At Negombo’s vast fish market

Each side blames the other for the violence and surely both are to blame but, unlike the Sinhalese, the Tamil community has not recovered. Thousands of acres of Tamil land remain under the control of the military and as many as 40,000 Tamils remain homeless. Vast areas of northern Sri Lanka are bombed out and filled with live land mines. https://www.aljazeera.com/news/2019/01/ten-years-war-tamils-waiting-return-home-190127190353787.html Some of the pre-war discrimination appears to have survived even if it is less explicit. Among other things, there seems to be an understanding among Sinhalese that Tamils cannot run for president because a Tamil could not be trusted to guard the Buddha tooth relic.

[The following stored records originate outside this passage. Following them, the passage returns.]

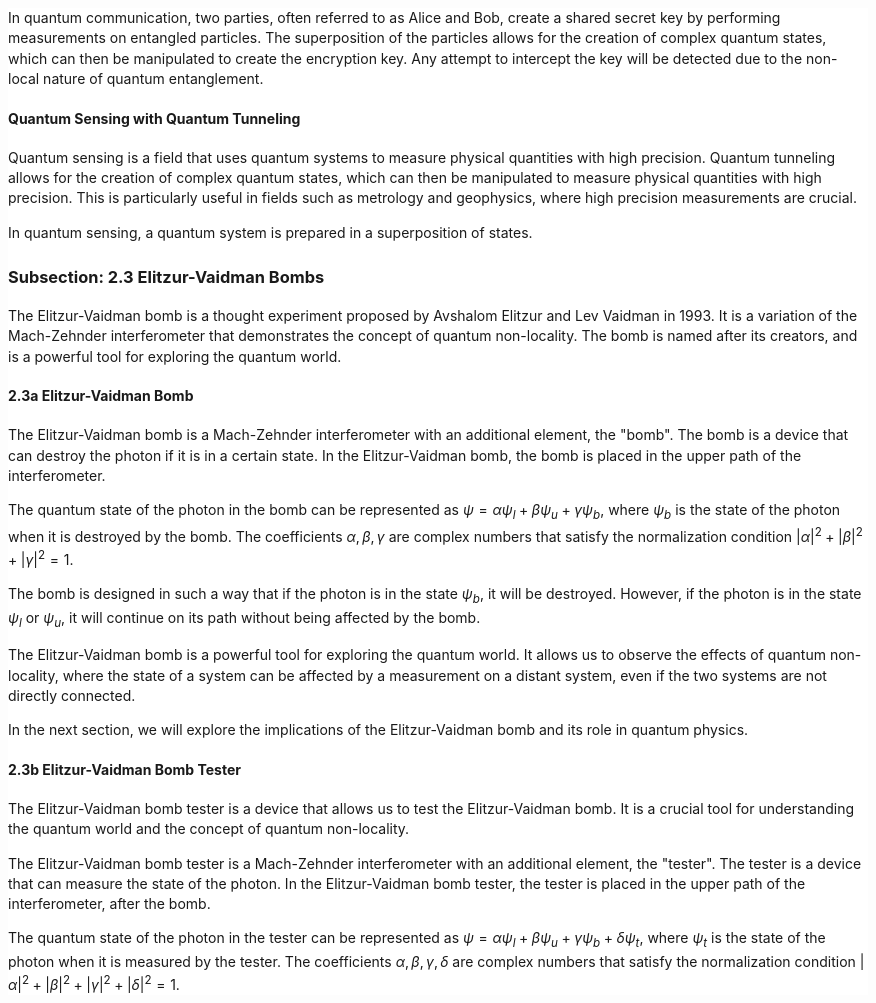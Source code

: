 In quantum communication, two parties, often referred to as Alice and Bob, create a shared secret key by performing measurements on entangled particles. The superposition of the particles allows for the creation of complex quantum states, which can then be manipulated to create the encryption key. Any attempt to intercept the key will be detected due to the non-local nature of quantum entanglement.

#### Quantum Sensing with Quantum Tunneling

Quantum sensing is a field that uses quantum systems to measure physical quantities with high precision. Quantum tunneling allows for the creation of complex quantum states, which can then be manipulated to measure physical quantities with high precision. This is particularly useful in fields such as metrology and geophysics, where high precision measurements are crucial.

In quantum sensing, a quantum system is prepared in a superposition of states.


### Subsection: 2.3 Elitzur-Vaidman Bombs

The Elitzur-Vaidman bomb is a thought experiment proposed by Avshalom Elitzur and Lev Vaidman in 1993. It is a variation of the Mach-Zehnder interferometer that demonstrates the concept of quantum non-locality. The bomb is named after its creators, and is a powerful tool for exploring the quantum world.

#### 2.3a Elitzur-Vaidman Bomb

The Elitzur-Vaidman bomb is a Mach-Zehnder interferometer with an additional element, the "bomb". The bomb is a device that can destroy the photon if it is in a certain state. In the Elitzur-Vaidman bomb, the bomb is placed in the upper path of the interferometer.

The quantum state of the photon in the bomb can be represented as $\psi = \alpha \psi_l + \beta \psi_u + \gamma \psi_b$, where $\psi_b$ is the state of the photon when it is destroyed by the bomb. The coefficients $\alpha,\beta,\gamma$ are complex numbers that satisfy the normalization condition $|\alpha|^2 + |\beta|^2 + |\gamma|^2 = 1$.

The bomb is designed in such a way that if the photon is in the state $\psi_b$, it will be destroyed. However, if the photon is in the state $\psi_l$ or $\psi_u$, it will continue on its path without being affected by the bomb.

The Elitzur-Vaidman bomb is a powerful tool for exploring the quantum world. It allows us to observe the effects of quantum non-locality, where the state of a system can be affected by a measurement on a distant system, even if the two systems are not directly connected.

In the next section, we will explore the implications of the Elitzur-Vaidman bomb and its role in quantum physics.

#### 2.3b Elitzur-Vaidman Bomb Tester

The Elitzur-Vaidman bomb tester is a device that allows us to test the Elitzur-Vaidman bomb. It is a crucial tool for understanding the quantum world and the concept of quantum non-locality.

The Elitzur-Vaidman bomb tester is a Mach-Zehnder interferometer with an additional element, the "tester". The tester is a device that can measure the state of the photon. In the Elitzur-Vaidman bomb tester, the tester is placed in the upper path of the interferometer, after the bomb.

The quantum state of the photon in the tester can be represented as $\psi = \alpha \psi_l + \beta \psi_u + \gamma \psi_b + \delta \psi_t$, where $\psi_t$ is the state of the photon when it is measured by the tester. The coefficients $\alpha,\beta,\gamma,\delta$ are complex numbers that satisfy the normalization condition $|\alpha|^2 + |\beta|^2 + |\gamma|^2 + |\delta|^2 = 1$.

Hindu temple near Dambulla

In 2012, the United Nations passed a resolution finding the Sinhalese government committed war crimes against the Tamil community, estimating that 65,000 Tamils remain unaccounted for. Despite international pressure and many promises by the Sri Lankan government, there has not been a serious effort to pursue justice for the hundreds of thousands of innocent Tamils who suffered during the war. https://www.colombotelegraph.com/index.php/ten-years-after-a-war-without-witnesses-global-tamil-forum-calls-to-ensure-sri-lanka-firmly-remains-on-the-unhrc-agenda/

And I know from my limited experience here that no one is comfortable talking about the war or its aftermath.

The country has been peaceful since 2009 but there is something here that remains unresolved. Why does this matter now? Because, as Sri Lanka’s civil war teaches, discrimination and silence eventually create the conditions for anger, disunity and even revolt. http://www.dailymirror.lk/article/After-War-Ends-A-Road-to-national-reconciliation-144449.html

Hiru was 11 when the war ended. At 21, she already runs her own successful cafe and she is optimistic about Sri Lanka’s future. But the country’s leadership will need to do more to treat all Sri Lankans as one national community if the country’s tentative peace is to be sustainable for Hiru’s generation.

Boys playing cricket on Negombo beach at sunset

4 comments

  1. Such a tragedy when the peoples of one land can’t forgive, reconcile and resolve their differences. And so common among our flawed species.

      1. I think you’re right. Nowadays I carefully monitor and limit my exposure to the news channels screaming “BREAKING NEWS!!!” every five minutes. It’s the modern day equivalent to that old printed press adage “If it bleeds it leads.” And the algorithms for social media platforms funnel people into the more extremist and agonizing storylines. I’m sick of it all.